Colorectal neoplasia accounts for up to 17% of all etiologies in patients with LGIB and presents more commonly with occult bleeding.4,26 In addition to LGIB, symptoms of bowel habit changes and weight loss should raise suspicion for colorectal neoplasia and prompt colonoscopy should be performed. LGIB associated with colorectal neoplasia usually results from surface ulcerations of an advanced tumor. Patients with tumors in the right side of the colon are more likely to present with occult blood loss and iron deficiency anemia, whereas those with left-side tumors more commonly present with hematochezia.25,26 Endoscopic treatment for hemostasis is rarely required because bleeding from colorectal neoplasia is slow in the majority of patients.25
NSAID use is associated with an increased risk of LGIB, including diverticular bleeding.11 The prevalence of NSAID use is reported to be as high as 86% in patients with LGIB.27 The mechanisms involved in the induction of LGIB by NSAIDs are not well understood and may include local mucosal trauma and platelet inhibition in susceptible individuals as well as the concomitant use of warfarin and other antiplatelet agents.28 Use of NSAIDs can induce NSAID colopathy, which is characterized by colon ulcerations and diaphragm-like strictures, predominantly located in the terminal ileum and right side of the colon.28
Post-polypectomy bleeding has been reported to account for 2% to 8% of acute LGIB.29 The initial assessment of the patient presenting with presumed acute LGIB should include a focused history including recent polypectomy (Fig. 2).
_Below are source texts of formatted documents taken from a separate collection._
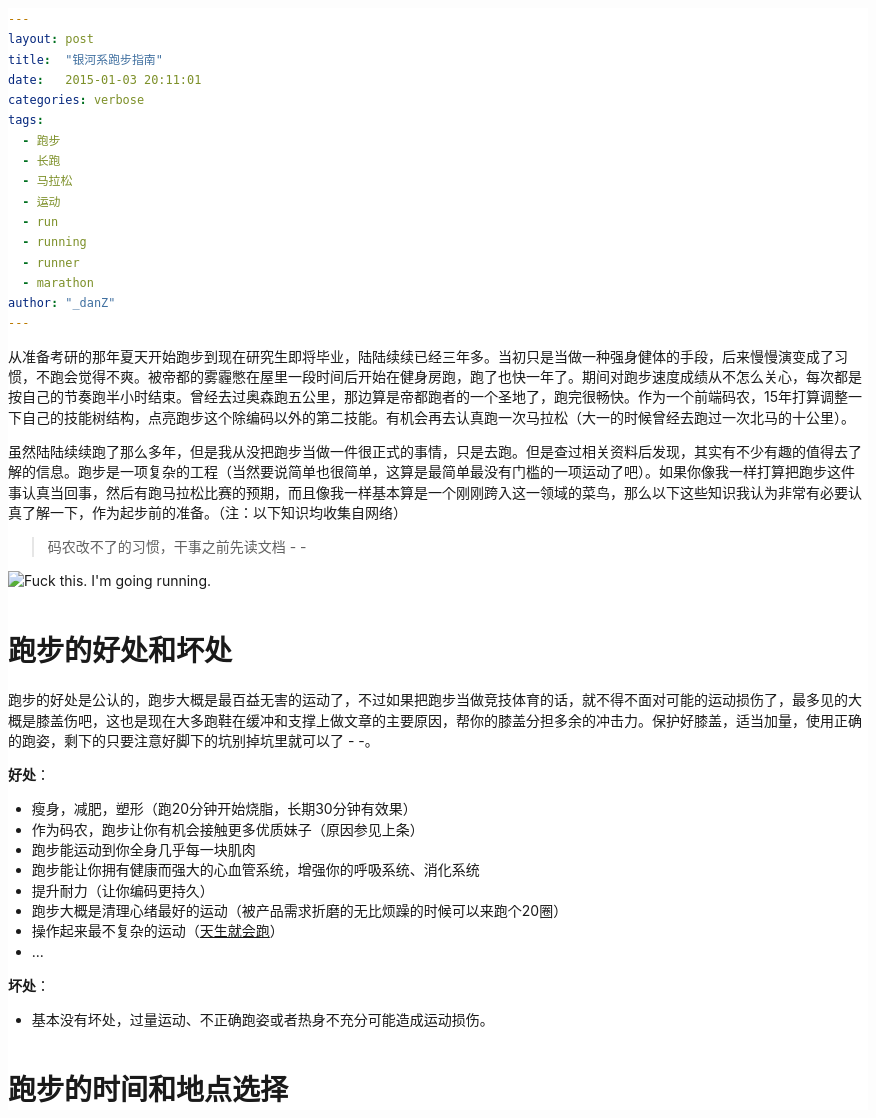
 ```yaml
---
layout: post
title:  "银河系跑步指南"
date:   2015-01-03 20:11:01
categories: verbose
tags:
  - 跑步
  - 长跑
  - 马拉松
  - 运动
  - run
  - running
  - runner
  - marathon
author: "_danZ"
---
```


从准备考研的那年夏天开始跑步到现在研究生即将毕业，陆陆续续已经三年多。当初只是当做一种强身健体的手段，后来慢慢演变成了习惯，不跑会觉得不爽。被帝都的雾霾憋在屋里一段时间后开始在健身房跑，跑了也快一年了。期间对跑步速度成绩从不怎么关心，每次都是按自己的节奏跑半小时结束。曾经去过奥森跑五公里，那边算是帝都跑者的一个圣地了，跑完很畅快。作为一个前端码农，15年打算调整一下自己的技能树结构，点亮跑步这个除编码以外的第二技能。有机会再去认真跑一次马拉松（大一的时候曾经去跑过一次北马的十公里）。



虽然陆陆续续跑了那么多年，但是我从没把跑步当做一件很正式的事情，只是去跑。但是查过相关资料后发现，其实有不少有趣的值得去了解的信息。跑步是一项复杂的工程（当然要说简单也很简单，这算是最简单最没有门槛的一项运动了吧）。如果你像我一样打算把跑步这件事认真当回事，然后有跑马拉松比赛的预期，而且像我一样基本算是一个刚刚跨入这一领域的菜鸟，那么以下这些知识我认为非常有必要认真了解一下，作为起步前的准备。（注：以下知识均收集自网络）

> 码农改不了的习惯，干事之前先读文档 - -

![Fuck this. I'm going running.](http://7u2loa.com1.z0.glb.clouddn.com/ftimgr.jpg)

# 跑步的好处和坏处

跑步的好处是公认的，跑步大概是最百益无害的运动了，不过如果把跑步当做竞技体育的话，就不得不面对可能的运动损伤了，最多见的大概是膝盖伤吧，这也是现在大多跑鞋在缓冲和支撑上做文章的主要原因，帮你的膝盖分担多余的冲击力。保护好膝盖，适当加量，使用正确的跑姿，剩下的只要注意好脚下的坑别掉坑里就可以了 - -。

**好处**：

* 瘦身，减肥，塑形（跑20分钟开始烧脂，长期30分钟有效果）
* 作为码农，跑步让你有机会接触更多优质妹子（原因参见上条）
* 跑步能运动到你全身几乎每一块肌肉
* 跑步能让你拥有健康而强大的心血管系统，增强你的呼吸系统、消化系统
* 提升耐力（让你编码更持久）
* 跑步大概是清理心绪最好的运动（被产品需求折磨的无比烦躁的时候可以来跑个20圈）
* 操作起来最不复杂的运动（[天生就会跑](http://book.douban.com/subject/4741913/)）
* ...

**坏处**：

* 基本没有坏处，过量运动、不正确跑姿或者热身不充分可能造成运动损伤。

# 跑步的时间和地点选择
Rectal ulcers have been reported in 8% of patients who present with severe hematochezia,30 and are an important cause of acute LGIB in patients with critical illness such as end-stage renal disease on hemodialysis, respiratory failure requiring mechanical ventilation, decompensated cirrhosis, or malignancy.31 Endoscopic findings range from clean-based ulcers (82%) to adherent clots (17%), non-bleeding visible vessels (33%), and active bleeding (50%).30 Early rebleeding after endoscopic treatment has been reported in 44% to 48% of patients, and a mortality rate of 33% to 48% has been reported in patients with high-risk stigmata who have multiple comorbidities.31
In radiation proctopathy, LGIB has been reported in 4% to 13% of patients. This disorder is caused by radiation-induced endarteritis obliterans, which results in neovascularization and telangiectasias in the rectum.26
Patients with inflammatory bowel disease commonly present with LGIB. Clinically significant bleeding in Crohn’s disease is more common in patients with colon involvement than in those with isolated small-bowel disease.32
A directed history-taking, physical examination, and laboratory evaluation should be performed at the time of patient presentation with the goal of determining the severity of bleeding, its possible location, and etiology.33–35 The history obtained should include the color, amount, frequency, and duration of bleeding and any associated symptoms that may suggest a specific source such as abdominal pain and diarrhea (colitis), and altered bowel habits and weight loss (malignancy). In addition, a targeted history of medications that may influence bleeding risk (NSAIDs, antiplatelet agents, and anticoagulants), prior bleeding episodes, recent polypectomy, radiation therapy for prostate or pelvic malignancies, inflammatory bowel disease, and risk factors for colorectal cancer may be useful to determine the potential source of bleeding and guide further management.34
The physical examination should include the measurement of vital signs, and a cardiopulmonary, abdominal, and digital rectal examination should also be performed. Initial laboratory studies should include a complete blood count, serum electrolytes, and coagulation studies, with blood typing and cross-matching.34,36
Hematochezia associated with hemodynamic instability and/or suspected ongoing bleeding should receive intravenous fluid resuscitation.37,38 In addition, some patients will require blood transfusions. Large observational studies and a meta-analysis of three small trials of UGIB suggest that blood transfusion compared with no transfusion is associated with an increased risk of rebleeding and possibly death.39,40 These findings are supported by results of a large randomized trial of patients with UGIB that found that a restrictive transfusion strategy with a transfusion threshold of hemoglobin < 7 g/dL improved survival (95% vs 91%) and decreased rebleeding (10% vs 16%), when compared with a threshold of 9 g/dL.39 Patients with massive bleeding, acute coronary syndrome, symptomatic peripheral vascular disease, or a history of cerebrovascular disease were excluded, and all patients underwent upper endoscopy within 6 hours of presentation. Therefore, patients with LGIB who have significant comorbid disease, massive, ongoing bleeding, or delayed therapeutic interventions may benefit from a more lenient blood transfusion threshold (9 g/dL).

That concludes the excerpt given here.